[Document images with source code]
--- START ---
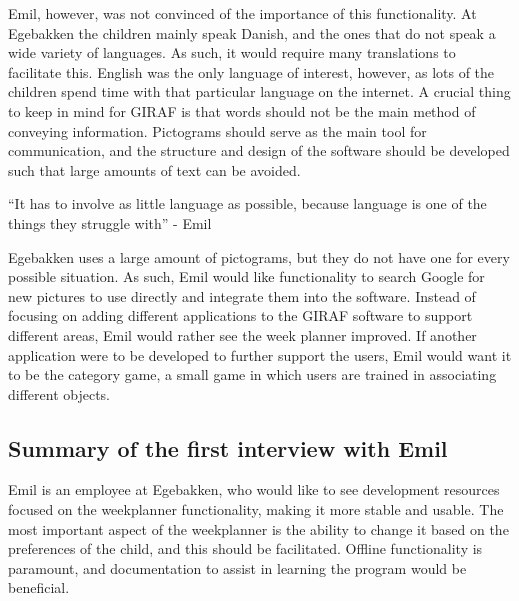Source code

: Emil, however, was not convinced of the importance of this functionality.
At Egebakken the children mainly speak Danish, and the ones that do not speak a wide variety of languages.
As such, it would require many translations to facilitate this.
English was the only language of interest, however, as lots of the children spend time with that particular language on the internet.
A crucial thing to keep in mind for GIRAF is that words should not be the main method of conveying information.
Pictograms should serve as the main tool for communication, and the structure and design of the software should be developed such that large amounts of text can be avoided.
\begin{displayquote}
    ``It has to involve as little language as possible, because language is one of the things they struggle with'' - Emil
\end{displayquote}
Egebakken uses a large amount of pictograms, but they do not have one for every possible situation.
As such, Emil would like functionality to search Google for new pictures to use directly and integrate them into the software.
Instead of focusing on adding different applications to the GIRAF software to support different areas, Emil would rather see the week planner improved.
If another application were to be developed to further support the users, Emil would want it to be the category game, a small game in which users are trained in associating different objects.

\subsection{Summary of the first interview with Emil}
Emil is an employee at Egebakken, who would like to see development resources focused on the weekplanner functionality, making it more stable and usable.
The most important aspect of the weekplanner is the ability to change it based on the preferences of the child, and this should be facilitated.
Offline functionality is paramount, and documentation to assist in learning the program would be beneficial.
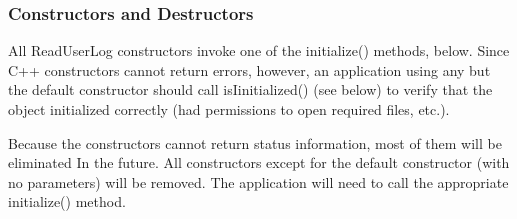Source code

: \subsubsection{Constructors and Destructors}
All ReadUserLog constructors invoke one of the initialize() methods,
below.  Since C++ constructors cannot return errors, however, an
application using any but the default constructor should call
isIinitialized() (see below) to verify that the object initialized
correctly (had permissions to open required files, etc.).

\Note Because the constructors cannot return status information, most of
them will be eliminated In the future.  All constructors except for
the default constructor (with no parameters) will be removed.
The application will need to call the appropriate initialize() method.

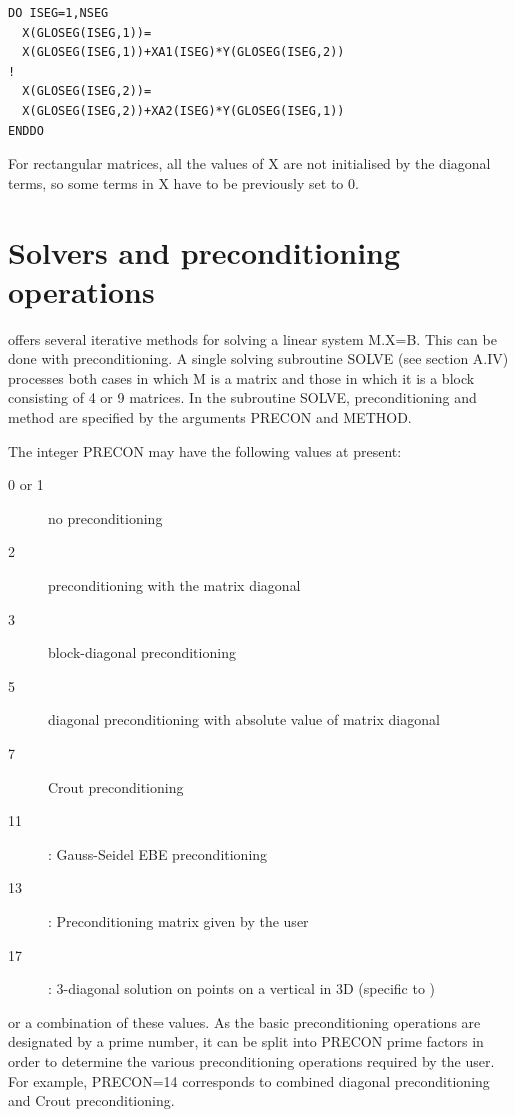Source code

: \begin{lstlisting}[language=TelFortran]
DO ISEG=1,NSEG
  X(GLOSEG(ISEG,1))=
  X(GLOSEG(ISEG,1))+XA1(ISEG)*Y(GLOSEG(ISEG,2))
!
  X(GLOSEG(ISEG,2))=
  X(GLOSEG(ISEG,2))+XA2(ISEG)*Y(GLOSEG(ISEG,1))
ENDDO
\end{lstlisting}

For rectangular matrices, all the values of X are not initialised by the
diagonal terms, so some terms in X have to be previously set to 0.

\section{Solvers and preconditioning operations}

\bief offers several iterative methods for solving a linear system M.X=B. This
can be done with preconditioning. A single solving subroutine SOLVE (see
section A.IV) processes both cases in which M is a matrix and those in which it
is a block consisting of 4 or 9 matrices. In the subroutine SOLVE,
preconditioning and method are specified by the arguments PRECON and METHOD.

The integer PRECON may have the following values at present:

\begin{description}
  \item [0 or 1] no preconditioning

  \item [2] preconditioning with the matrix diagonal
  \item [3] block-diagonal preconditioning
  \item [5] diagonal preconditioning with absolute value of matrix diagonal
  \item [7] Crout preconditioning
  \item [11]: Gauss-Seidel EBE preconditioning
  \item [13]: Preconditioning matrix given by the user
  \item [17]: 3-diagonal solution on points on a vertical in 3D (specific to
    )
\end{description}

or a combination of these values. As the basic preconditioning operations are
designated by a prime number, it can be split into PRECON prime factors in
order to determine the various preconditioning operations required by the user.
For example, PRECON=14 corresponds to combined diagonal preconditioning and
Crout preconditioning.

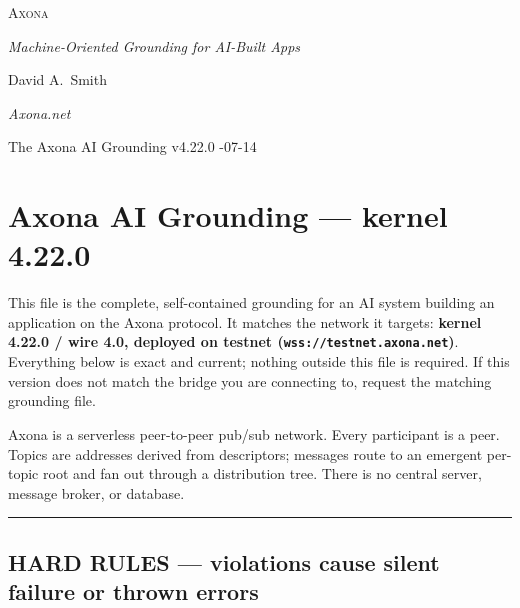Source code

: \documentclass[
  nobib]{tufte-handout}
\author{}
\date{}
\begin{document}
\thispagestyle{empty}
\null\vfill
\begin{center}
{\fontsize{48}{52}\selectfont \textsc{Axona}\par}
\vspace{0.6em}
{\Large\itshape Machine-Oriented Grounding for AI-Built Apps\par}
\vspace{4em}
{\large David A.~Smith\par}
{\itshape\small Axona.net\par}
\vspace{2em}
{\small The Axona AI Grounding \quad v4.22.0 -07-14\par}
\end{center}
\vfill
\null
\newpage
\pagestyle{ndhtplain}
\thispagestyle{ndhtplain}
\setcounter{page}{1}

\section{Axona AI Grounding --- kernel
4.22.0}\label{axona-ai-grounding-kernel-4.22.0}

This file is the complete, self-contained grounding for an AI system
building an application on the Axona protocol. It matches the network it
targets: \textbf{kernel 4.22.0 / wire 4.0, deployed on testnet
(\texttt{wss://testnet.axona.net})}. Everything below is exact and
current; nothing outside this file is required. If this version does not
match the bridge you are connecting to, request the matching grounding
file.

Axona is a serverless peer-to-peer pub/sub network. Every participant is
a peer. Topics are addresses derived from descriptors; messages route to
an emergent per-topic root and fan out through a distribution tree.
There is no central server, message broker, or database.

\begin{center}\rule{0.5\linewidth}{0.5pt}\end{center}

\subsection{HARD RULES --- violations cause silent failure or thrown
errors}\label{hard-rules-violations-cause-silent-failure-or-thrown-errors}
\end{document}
--- END ---
Taking the entries above, write out exactly each line from the one holding "X(GLOSEG(ISEG,1))+XA1(ISEG)*Y(GLOSEG(ISEG,2))" to the one holding "diagonal terms, so", both included, and stop there.

:: Expected answer ::
  X(GLOSEG(ISEG,1))+XA1(ISEG)*Y(GLOSEG(ISEG,2))
!
  X(GLOSEG(ISEG,2))=
  X(GLOSEG(ISEG,2))+XA2(ISEG)*Y(GLOSEG(ISEG,1))
ENDDO
\end{lstlisting}

For rectangular matrices, all the values of X are not initialised by the
diagonal terms, so some terms in X have to be previously set to 0.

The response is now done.